CTAP2 PIN/UV authentication protocols

CTAP2 (the Client To Authenticator Protocol defined as part of the FIDO2 specification) has been designed in such a way that plaintext PINs are never sent to the authenticator (the YubiKey). This is to prevent unwanted eavesdropping between applications and the YubiKey - whether that be a software hook, or someone monitoring USB traffic with hardware.

The PIN/UV auth protocol is the mechanism that is used to support the exchange of PIN and User Verification (UV) data to and from the YubiKey. It ensures that the PIN is encrypted in such a way that only the application and the YubiKey have the necessary knowledge to decrypt the PIN. This is done using a secure key-agreement and key-exchange defined by the protocol.

If the application provides the correct PIN, the YubiKey will return a pinUvAuthToken, which can be used to authenticate subsequent CTAP2 commands on the YubiKey. Similarly, user verification methods such as fingerprint verification used by the YubiKey Bio Series can also use these auth protocols to obtain a pinUvAuthToken. As fingerprints are securely matched and verified on the YubiKey itself, this form of user verification is sufficient enough to not require an additional PIN. The YubiKey will, however, fall back to requiring a PIN if too many failed fingerprint matches have occured.

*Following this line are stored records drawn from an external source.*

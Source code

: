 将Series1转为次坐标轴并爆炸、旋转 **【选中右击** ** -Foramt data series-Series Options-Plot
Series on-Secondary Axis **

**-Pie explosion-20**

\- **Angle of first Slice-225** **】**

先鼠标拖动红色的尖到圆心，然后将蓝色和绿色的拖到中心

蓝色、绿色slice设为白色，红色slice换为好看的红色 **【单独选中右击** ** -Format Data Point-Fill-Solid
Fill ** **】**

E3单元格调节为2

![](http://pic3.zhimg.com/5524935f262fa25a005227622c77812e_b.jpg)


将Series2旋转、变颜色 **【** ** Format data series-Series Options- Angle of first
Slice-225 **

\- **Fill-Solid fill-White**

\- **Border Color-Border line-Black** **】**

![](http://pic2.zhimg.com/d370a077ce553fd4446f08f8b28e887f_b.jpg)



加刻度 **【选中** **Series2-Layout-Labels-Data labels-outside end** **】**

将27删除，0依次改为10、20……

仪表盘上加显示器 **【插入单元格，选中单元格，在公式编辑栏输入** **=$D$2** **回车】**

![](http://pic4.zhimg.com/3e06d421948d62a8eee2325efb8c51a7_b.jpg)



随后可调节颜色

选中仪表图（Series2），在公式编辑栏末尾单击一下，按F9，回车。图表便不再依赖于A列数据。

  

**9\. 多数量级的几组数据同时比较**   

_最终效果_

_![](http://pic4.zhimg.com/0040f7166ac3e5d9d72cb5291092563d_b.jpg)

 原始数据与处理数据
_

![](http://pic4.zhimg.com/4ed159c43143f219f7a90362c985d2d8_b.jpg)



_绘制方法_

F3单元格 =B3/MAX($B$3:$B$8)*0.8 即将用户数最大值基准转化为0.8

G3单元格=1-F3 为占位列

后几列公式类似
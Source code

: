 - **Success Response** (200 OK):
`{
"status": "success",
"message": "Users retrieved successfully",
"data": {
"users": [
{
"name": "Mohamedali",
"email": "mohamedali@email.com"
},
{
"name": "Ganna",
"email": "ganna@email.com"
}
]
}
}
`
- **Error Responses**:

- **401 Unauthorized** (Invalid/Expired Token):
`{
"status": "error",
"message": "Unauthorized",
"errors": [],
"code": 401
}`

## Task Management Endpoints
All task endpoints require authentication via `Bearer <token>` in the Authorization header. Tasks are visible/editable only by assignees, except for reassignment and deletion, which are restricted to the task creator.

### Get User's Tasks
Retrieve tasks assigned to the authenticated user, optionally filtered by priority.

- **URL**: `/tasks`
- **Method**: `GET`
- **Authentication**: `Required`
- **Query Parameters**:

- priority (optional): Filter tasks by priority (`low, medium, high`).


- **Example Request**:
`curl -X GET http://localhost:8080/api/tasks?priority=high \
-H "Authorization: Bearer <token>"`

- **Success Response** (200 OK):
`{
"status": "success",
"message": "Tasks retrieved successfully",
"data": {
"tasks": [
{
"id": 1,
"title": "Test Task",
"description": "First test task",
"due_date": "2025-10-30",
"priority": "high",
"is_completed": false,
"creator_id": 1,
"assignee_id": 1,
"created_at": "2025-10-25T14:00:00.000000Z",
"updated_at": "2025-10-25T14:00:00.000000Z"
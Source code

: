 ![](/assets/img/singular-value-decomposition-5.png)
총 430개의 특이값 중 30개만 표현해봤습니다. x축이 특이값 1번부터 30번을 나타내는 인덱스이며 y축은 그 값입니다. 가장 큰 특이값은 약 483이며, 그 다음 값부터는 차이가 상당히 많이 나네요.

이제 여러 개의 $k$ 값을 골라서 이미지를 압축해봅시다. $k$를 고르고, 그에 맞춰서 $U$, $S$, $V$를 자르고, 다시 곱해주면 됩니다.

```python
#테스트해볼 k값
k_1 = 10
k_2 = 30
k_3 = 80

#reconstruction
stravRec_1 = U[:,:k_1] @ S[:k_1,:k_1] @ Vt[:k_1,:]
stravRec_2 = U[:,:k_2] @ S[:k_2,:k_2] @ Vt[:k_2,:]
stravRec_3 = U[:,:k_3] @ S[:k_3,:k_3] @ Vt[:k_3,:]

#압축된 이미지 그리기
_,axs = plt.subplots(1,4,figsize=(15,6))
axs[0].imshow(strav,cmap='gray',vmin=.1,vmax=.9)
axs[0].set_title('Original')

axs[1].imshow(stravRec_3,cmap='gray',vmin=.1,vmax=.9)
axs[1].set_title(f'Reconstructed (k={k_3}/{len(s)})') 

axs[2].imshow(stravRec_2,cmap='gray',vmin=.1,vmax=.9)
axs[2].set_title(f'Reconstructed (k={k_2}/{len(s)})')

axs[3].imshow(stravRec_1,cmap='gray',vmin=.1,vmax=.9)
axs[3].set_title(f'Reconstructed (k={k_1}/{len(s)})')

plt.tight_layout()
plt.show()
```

A pinUvAuthToken, referred to simply as "authentication token" in the rest of this document, is a randomly- generated, opaque sequence of bytes that acts as a stand-in for the PIN. The authentication token is long enough that it would be impractical to brute force.

While authentication tokens are not the PIN, they still need to be handled with some care - at least for the duration that the YubiKey remain powered. Therefore, it is strongly recommended that you zero the memory that was holding the authentication token when your application has finished using it.

The two PIN/UV auth protocols

The standard defines two auth protocols for the method of securing the auth token communication between the client and the YubiKey: the original protocol, now called "Protocol One", and then a second (improved) protocol, called "Protocol Two".

Both prescribe using Elliptic Curve key agreement to share a base key. Also, both specify deriving encryption and authentication keys from that shared base key, but they use different key derivation functions. Furthermore, while both use AES-CBC to encrypt and HMAC with SHA-256 to authenticate, the details of each are different.

Generally, older YubiKeys might support only Protocol One because it was the only choice at the time of production. Once Protocol Two was finalized in the standard, later YubiKeys added support for it. If a YubiKey supports Protocol Two, it will also support Protocol One in case it needs to communicate with a client that supports only Protocol One.

When a client needs to obtain an AuthToken, it will contact the YubiKey and specify which protocol to use to make the transfer. Generally, clients will query the YubiKey for a list of protocols it supports. If the YubiKey supports only Protocol One, the client will communicate using that protocol. If the YubiKey supports both, the client will choose Protocol Two.

If your code uses the Fido2Session class to perform FIDO2 operations, it will not need to choose a protocol. If a protocol is needed, the Fido2Session will determine which protocols the connected YubiKey supports; it will choose Protocol Two if supported, and Protocol One otherwise.